Directions:
Copy out all the data, word for word.

[Collected data]

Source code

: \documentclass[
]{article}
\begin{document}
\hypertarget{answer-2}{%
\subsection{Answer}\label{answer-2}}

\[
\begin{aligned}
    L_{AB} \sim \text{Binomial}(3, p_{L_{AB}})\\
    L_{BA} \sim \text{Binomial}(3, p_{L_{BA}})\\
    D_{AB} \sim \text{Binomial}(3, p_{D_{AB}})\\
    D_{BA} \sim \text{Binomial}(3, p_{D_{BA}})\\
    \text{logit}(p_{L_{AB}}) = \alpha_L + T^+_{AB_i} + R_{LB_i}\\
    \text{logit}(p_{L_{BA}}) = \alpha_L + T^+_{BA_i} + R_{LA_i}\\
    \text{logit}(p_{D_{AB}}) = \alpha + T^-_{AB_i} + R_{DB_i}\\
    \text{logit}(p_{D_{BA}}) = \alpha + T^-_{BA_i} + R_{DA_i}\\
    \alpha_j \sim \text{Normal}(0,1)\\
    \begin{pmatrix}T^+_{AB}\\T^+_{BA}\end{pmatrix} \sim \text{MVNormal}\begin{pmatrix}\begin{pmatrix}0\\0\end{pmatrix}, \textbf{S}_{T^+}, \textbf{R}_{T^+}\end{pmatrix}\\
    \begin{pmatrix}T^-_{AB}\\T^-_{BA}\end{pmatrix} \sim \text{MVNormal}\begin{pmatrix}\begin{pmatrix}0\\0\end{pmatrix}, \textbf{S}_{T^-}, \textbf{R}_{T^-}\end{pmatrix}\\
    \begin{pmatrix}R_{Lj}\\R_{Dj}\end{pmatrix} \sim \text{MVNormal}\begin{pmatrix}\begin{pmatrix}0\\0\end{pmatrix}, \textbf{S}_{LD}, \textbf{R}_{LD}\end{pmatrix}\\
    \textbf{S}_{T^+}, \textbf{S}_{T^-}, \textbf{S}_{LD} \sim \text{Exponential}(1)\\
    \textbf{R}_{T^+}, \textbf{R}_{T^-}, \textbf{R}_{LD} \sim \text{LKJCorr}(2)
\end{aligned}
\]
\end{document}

Output of the exercise:
Source code

: \documentclass[
]{article}
\begin{document}
\hypertarget{answer-2}{%
\subsection{Answer}\label{answer-2}}

\[
\begin{aligned}
    L_{AB} \sim \text{Binomial}(3, p_{L_{AB}})\\
    L_{BA} \sim \text{Binomial}(3, p_{L_{BA}})\\
    D_{AB} \sim \text{Binomial}(3, p_{D_{AB}})\\
    D_{BA} \sim \text{Binomial}(3, p_{D_{BA}})\\
    \text{logit}(p_{L_{AB}}) = \alpha_L + T^+_{AB_i} + R_{LB_i}\\
    \text{logit}(p_{L_{BA}}) = \alpha_L + T^+_{BA_i} + R_{LA_i}\\
    \text{logit}(p_{D_{AB}}) = \alpha + T^-_{AB_i} + R_{DB_i}\\
    \text{logit}(p_{D_{BA}}) = \alpha + T^-_{BA_i} + R_{DA_i}\\
    \alpha_j \sim \text{Normal}(0,1)\\
    \begin{pmatrix}T^+_{AB}\\T^+_{BA}\end{pmatrix} \sim \text{MVNormal}\begin{pmatrix}\begin{pmatrix}0\\0\end{pmatrix}, \textbf{S}_{T^+}, \textbf{R}_{T^+}\end{pmatrix}\\
    \begin{pmatrix}T^-_{AB}\\T^-_{BA}\end{pmatrix} \sim \text{MVNormal}\begin{pmatrix}\begin{pmatrix}0\\0\end{pmatrix}, \textbf{S}_{T^-}, \textbf{R}_{T^-}\end{pmatrix}\\
    \begin{pmatrix}R_{Lj}\\R_{Dj}\end{pmatrix} \sim \text{MVNormal}\begin{pmatrix}\begin{pmatrix}0\\0\end{pmatrix}, \textbf{S}_{LD}, \textbf{R}_{LD}\end{pmatrix}\\
    \textbf{S}_{T^+}, \textbf{S}_{T^-}, \textbf{S}_{LD} \sim \text{Exponential}(1)\\
    \textbf{R}_{T^+}, \textbf{R}_{T^-}, \textbf{R}_{LD} \sim \text{LKJCorr}(2)
\end{aligned}
\]
\end{document}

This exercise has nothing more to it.